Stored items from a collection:

────────────────────────────────────────

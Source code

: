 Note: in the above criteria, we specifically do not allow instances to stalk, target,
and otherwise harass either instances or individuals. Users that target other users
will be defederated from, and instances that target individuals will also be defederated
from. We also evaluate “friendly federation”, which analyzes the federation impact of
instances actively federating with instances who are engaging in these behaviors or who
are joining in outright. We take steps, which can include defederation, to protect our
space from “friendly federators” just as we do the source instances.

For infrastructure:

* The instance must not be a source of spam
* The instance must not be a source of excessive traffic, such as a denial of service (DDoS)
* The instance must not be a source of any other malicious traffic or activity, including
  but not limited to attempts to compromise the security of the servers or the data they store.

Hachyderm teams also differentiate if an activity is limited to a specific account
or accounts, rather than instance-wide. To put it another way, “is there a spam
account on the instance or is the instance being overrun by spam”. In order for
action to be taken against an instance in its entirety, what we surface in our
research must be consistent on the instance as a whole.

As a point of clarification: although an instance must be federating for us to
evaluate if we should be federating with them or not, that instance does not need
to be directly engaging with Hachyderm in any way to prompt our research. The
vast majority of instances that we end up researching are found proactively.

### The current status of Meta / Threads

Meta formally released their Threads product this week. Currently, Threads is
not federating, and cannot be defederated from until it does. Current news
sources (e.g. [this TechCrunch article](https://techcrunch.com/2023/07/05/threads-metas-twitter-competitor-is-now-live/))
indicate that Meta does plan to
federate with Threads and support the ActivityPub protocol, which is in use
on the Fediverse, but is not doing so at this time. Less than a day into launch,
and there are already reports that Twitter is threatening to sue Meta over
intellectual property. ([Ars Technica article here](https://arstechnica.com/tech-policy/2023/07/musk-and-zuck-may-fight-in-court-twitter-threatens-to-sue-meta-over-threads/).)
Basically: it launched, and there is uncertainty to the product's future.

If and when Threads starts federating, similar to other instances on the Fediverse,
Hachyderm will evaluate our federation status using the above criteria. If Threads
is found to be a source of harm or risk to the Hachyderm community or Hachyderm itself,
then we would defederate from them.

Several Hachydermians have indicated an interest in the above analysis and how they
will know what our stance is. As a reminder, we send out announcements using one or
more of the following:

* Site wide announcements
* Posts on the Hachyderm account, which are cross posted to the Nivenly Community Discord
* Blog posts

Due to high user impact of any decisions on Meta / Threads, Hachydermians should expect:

────────────────────────────────────────

ACTIVITY:
Go through the entries and copy each line holding the string "federating".

SOLUTION FOR THIS PROBLEM:
instances actively federating with instances who are engaging in these behaviors or who
As a point of clarification: although an instance must be federating for us to
evaluate if we should be federating with them or not, that instance does not need
not federating, and cannot be defederated from until it does. Current news
If and when Threads starts federating, similar to other instances on the Fediverse,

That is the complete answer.